Sultan of Brunei's Car Collection: What Most People Get Wrong

Sultan of Brunei's Car Collection: What Most People Get Wrong

You've probably seen the grainy photos. A sea of dusty supercars, rows of yellow Ferraris, and rumors of a gold-plated Rolls-Royce that looks more like a jewelry box than a vehicle. It sounds like an urban legend, but the Sultan of Brunei's car collection is very real. And honestly? It is far weirder and more tragic than the clickbait headlines suggest.

Basically, we are talking about a fleet of roughly 7,000 vehicles with an estimated value of $5 billion. To put that in perspective, the Sultan and his brother, Prince Jefri, were single-handedly responsible for keeping brands like Rolls-Royce and Bentley alive during the 1990s. At one point, they were buying nearly half of the entire global production of these luxury marques.

The Myth of the 7,000-Car Garage

The first thing people get wrong is the "where." You can't just shove 7,000 cars into a home garage. The collection is spread across several massive, climate-controlled aircraft hangars in Brunei.

These aren't just parking spots. They are specialized wings dedicated to specific brands. One floor for Porsches (from 959s to 993s). Another for black-on-black Mercedes-Benzes. Entire sections for Aston Martins and Bentleys that the general public has never even seen in a brochure.

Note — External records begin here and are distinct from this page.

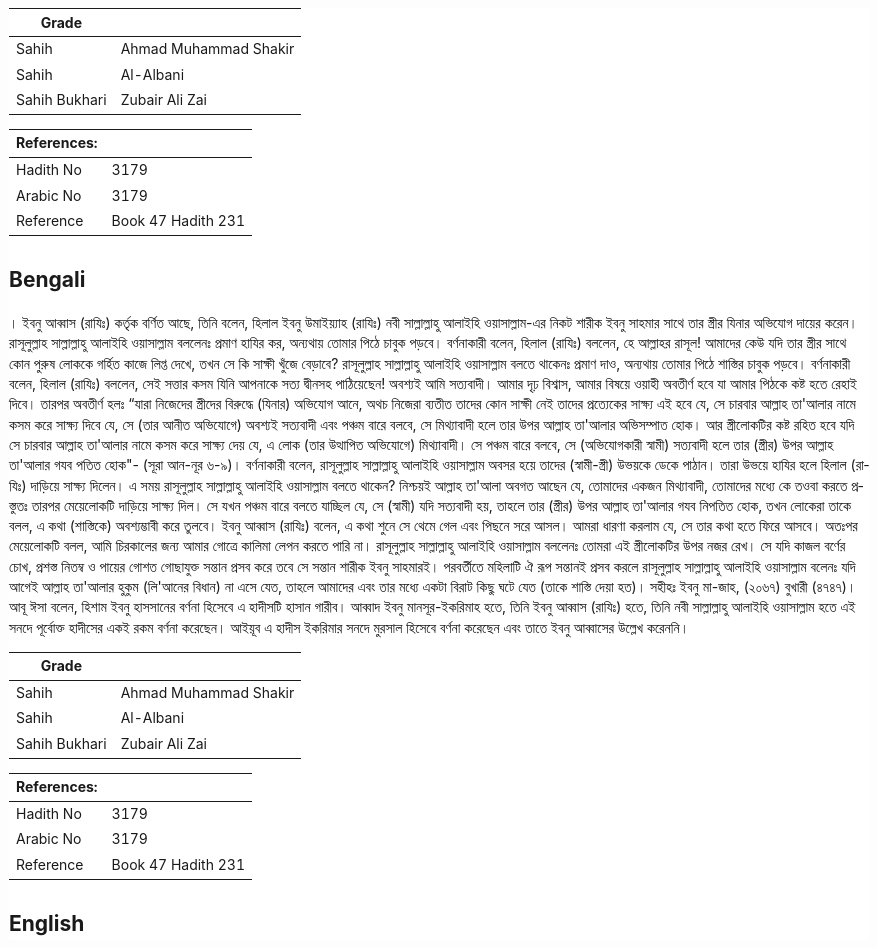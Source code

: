 <div style={{backgroundColor:'#f8f9fa',padding:20, marginBottom: 10}}><table> <thead> <tr> <th>Grade</th> <th></th> </tr> </thead> <tbody> <tr><td>Sahih</td><td>Ahmad Muhammad Shakir</td></tr><tr><td>Sahih</td><td>Al-Albani</td></tr><tr><td>Sahih Bukhari</td><td>Zubair Ali Zai</td></tr></tbody></table><table> <thead> <tr> <th>References:</th> <th></th> </tr> </thead> <tbody><tr><td>Hadith No</td><td>3179</td></tr><tr><td>Arabic No</td><td>3179</td></tr><tr><td>Reference</td><td>Book 47 Hadith 231</td></tr></tbody></table></div>

## Bengali


<div dir="ltr" lang="bn" style={{fontSize:'larger',backgroundColor:'#f8f9fa',padding:20}}>
। ইবনু আব্বাস (রাযিঃ) কর্তৃক বর্ণিত আছে, তিনি বলেন, হিলাল ইবনু উমাইয়্যাহ (রাযিঃ) নবী সাল্লাল্লাহু আলাইহি ওয়াসাল্লাম-এর নিকট শারীক ইবনু সাহমার সাথে তার স্ত্রীর যিনার অভিযোগ দায়ের করেন। রাসূলুল্লাহ সাল্লাল্লাহু আলাইহি ওয়াসাল্লাম বললেনঃ প্রমাণ হাযির কর, অন্যথায় তোমার পিঠে চাবুক পড়বে। বর্ণনাকারী বলেন, হিলাল (রাযিঃ) বললেন, হে আল্লাহর রাসূল! আমাদের কেউ যদি তার স্ত্রীর সাথে কোন পুরুষ লোককে গৰ্হিত কাজে লিপ্ত দেখে, তখন সে কি সাক্ষী খুঁজে বেড়াবে? রাসূলুল্লাহ সাল্লাল্লাহু আলাইহি ওয়াসাল্লাম বলতে থাকেনঃ প্রমাণ দাও, অন্যথায় তোমার পিঠে শাস্তির চাবুক পড়বে। বর্ণনাকারী বলেন, হিলাল (রাযিঃ) বললেন, সেই সত্তার কসম যিনি আপনাকে সত্য দ্বীনসহ পাঠিয়েছেন! অবশ্যই আমি সত্যবাদী। আমার দৃঢ় বিশ্বাস, আমার বিষয়ে ওয়াহী অবতীর্ণ হবে যা আমার পিঠকে কষ্ট হতে রেহাই দিবে। তারপর অবতীর্ণ হলঃ “যারা নিজেদের স্ত্রীদের বিরুদ্ধে (যিনার) অভিযোগ আনে, অথচ নিজেরা ব্যতীত তাদের কোন সাক্ষী নেই তাদের প্রত্যেকের সাক্ষ্য এই হবে যে, সে চারবার আল্লাহ তা'আলার নামে কসম করে সাক্ষ্য দিবে যে, সে (তার আনীত অভিযোগে) অবশ্যই সত্যবাদী এবং পঞ্চম বারে বলবে, সে মিথ্যাবাদী হলে তার উপর আল্লাহ তা'আলার অভিসম্পাত হোক। আর স্ত্রীলোকটির কষ্ট রহিত হবে যদি সে চারবার আল্লাহ তা'আলার নামে কসম করে সাক্ষ্য দেয় যে, এ লোক (তার উত্থাপিত অভিযোগে) মিথ্যাবাদী। সে পঞ্চম বারে বলবে, সে (অভিযোগকারী স্বামী) সত্যবাদী হলে তার (স্ত্রীর) উপর আল্লাহ তা'আলার গযব পতিত হোক"- (সূরা আন-নূর ৬-৯)। বর্ণনাকারী বলেন, রাসূলুল্লাহ সাল্লাল্লাহু আলাইহি ওয়াসাল্লাম অবসর হয়ে তাদের (স্বামী-স্ত্রী) উভয়কে ডেকে পাঠান। তারা উভয়ে হাযির হলে হিলাল (রাযিঃ) দাড়িয়ে সাক্ষ্য দিলেন। এ সময় রাসূলুল্লাহ সাল্লাল্লাহু আলাইহি ওয়াসাল্লাম বলতে থাকেন? নিশ্চয়ই আল্লাহ তা'আলা অবগত আছেন যে, তোমাদের একজন মিথ্যাবাদী, তোমাদের মধ্যে কে তওবা করতে প্রস্তুতঃ তারপর মেয়েলোকটি দাড়িয়ে সাক্ষ্য দিল। সে যখন পঞ্চম বারে বলতে যাচ্ছিল যে, সে (স্বামী) যদি সত্যবাদী হয়, তাহলে তার (স্ত্রীর) উপর আল্লাহ তা'আলার গযব নিপতিত হোক, তখন লোকেরা তাকে বলল, এ কথা (শাস্তিকে) অবশ্যম্ভাবী করে তুলবে। ইবনু আব্বাস (রাযিঃ) বলেন, এ কথা শুনে সে থেমে গেল এবং পিছনে সরে আসল। আমরা ধারণা করলাম যে, সে তার কথা হতে ফিরে আসবে। অতঃপর মেয়েলোকটি বলল, আমি চিরকালের জন্য আমার গোত্রে কালিমা লেপন করতে পারি না। রাসূলুল্লাহ সাল্লাল্লাহু আলাইহি ওয়াসাল্লাম বললেনঃ তোমরা এই স্ত্রীলোকটির উপর নজর রেখ। সে যদি কাজল বর্ণের চোখ, প্রশস্ত নিতম্ব ও পায়ের গোশত গোছাযুক্ত সন্তান প্রসব করে তবে সে সন্তান শারীক ইবনু সাহমারই। পরবর্তীতে মহিলাটি ঐ রূপ সন্তানই প্রসব করলে রাসূলুল্লাহ সাল্লাল্লাহু আলাইহি ওয়াসাল্লাম বলেনঃ যদি আগেই আল্লাহ তা'আলার হুকুম (লি'আনের বিধান) না এসে যেত, তাহলে আমাদের এবং তার মধ্যে একটা বিরাট কিছু ঘটে যেত (তাকে শাস্তি দেয়া হত)। সহীহঃ ইবনু মা-জাহ, (২০৬৭) বুখারী (৪৭৪৭)। আবূ ঈসা বলেন, হিশাম ইবনু হাসসানের বর্ণনা হিসেবে এ হাদীসটি হাসান গারীব। আব্বাদ ইবনু মানসূর-ইকরিমাহ হতে, তিনি ইবনু আব্বাস (রাযিঃ) হতে, তিনি নবী সাল্লাল্লাহু আলাইহি ওয়াসাল্লাম হতে এই সনদে পূর্বোক্ত হাদীসের একই রকম বর্ণনা করেছেন। আইয়ূব এ হাদীস ইকরিমার সনদে মুরসাল হিসেবে বর্ণনা করেছেন এবং তাতে ইবনু আব্বাসের উল্লেখ করেননি।
</div>
<div style={{backgroundColor:'#f8f9fa',padding:20, marginBottom: 10}}><table> <thead> <tr> <th>Grade</th> <th></th> </tr> </thead> <tbody> <tr><td>Sahih</td><td>Ahmad Muhammad Shakir</td></tr><tr><td>Sahih</td><td>Al-Albani</td></tr><tr><td>Sahih Bukhari</td><td>Zubair Ali Zai</td></tr></tbody></table><table> <thead> <tr> <th>References:</th> <th></th> </tr> </thead> <tbody><tr><td>Hadith No</td><td>3179</td></tr><tr><td>Arabic No</td><td>3179</td></tr><tr><td>Reference</td><td>Book 47 Hadith 231</td></tr></tbody></table></div>

## English


<div dir="ltr" lang="en" style={{fontSize:'larger',backgroundColor:'#f8f9fa',padding:20}}>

But here is the kicker. Recent leaks and accounts from people who have managed to get a peek inside—like the photos that surfaced on the @stopthegatekeepingloris Instagram account—suggest a grim reality. While the "crown jewels" are kept in pristine condition, hundreds, maybe thousands, of these cars are literally rotting. The tropical humidity is a killer. Leather dashboards are curling. Electronic systems are fried. In the car world, this is the equivalent of the Library of Alexandria slowly molding away.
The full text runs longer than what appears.